Pusceddu Claudio, De Francesco Davide, Melis Luca, Ballicu Nicola, Fancellu Alessandro
Regional Referral Center for Oncologic Disease, Department of Oncological and Interventional Radiology, Businco Hospital, A.O. Brotzu, 09100 Cagliari, Italy.
Institute for Global Health, UCL, Royal Free Campus Rowland Hill Street, London NW3 2PF, UK.
Curr Oncol. 2021 Oct 8;28(5):4004-4015. doi: 10.3390/curroncol28050340.

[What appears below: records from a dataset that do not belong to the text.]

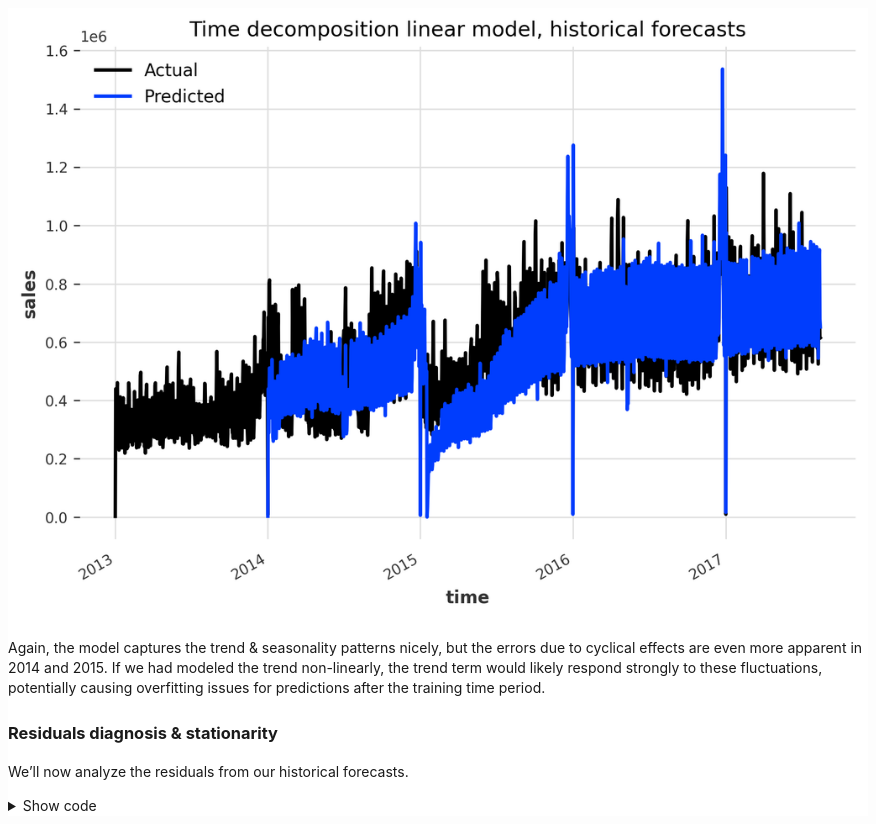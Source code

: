 ![](ReportPart1_files/figure-commonmark/cell-53-output-1.png)

Again, the model captures the trend & seasonality patterns nicely, but
the errors due to cyclical effects are even more apparent in 2014 and
2015. If we had modeled the trend non-linearly, the trend term would
likely respond strongly to these fluctuations, potentially causing
overfitting issues for predictions after the training time period.

### Residuals diagnosis & stationarity

We’ll now analyze the residuals from our historical forecasts.

<details><summary>Show code</summary></details>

The purpose of this study was to assess the effectiveness of a navigational radiofrequency ablation device with concurrent vertebral augmentation in the treatment of posterior vertebral body metastatic lesions, which are technically difficult to access. Primary outcomes of the study were evaluation of pain palliation and radiologic assessment of local tumor control.
Thirty-five patients with 41 vertebral spinal metastases involving the posterior vertebral body underwent computed tomography-guided percutaneous targeted radiofrequency ablation, with a navigational radiofrequency ablation device, associated with vertebral augmentation. Twenty-one patients (60%) had 1 or 2 metastatic lesions (Group A) and fourteen (40%) patients had multiple (>2) vertebral lesions (Group B). Changes in pain severity were evaluated by visual analog scale (VAS). Metastatic lesions were evaluated in terms of radiological local control.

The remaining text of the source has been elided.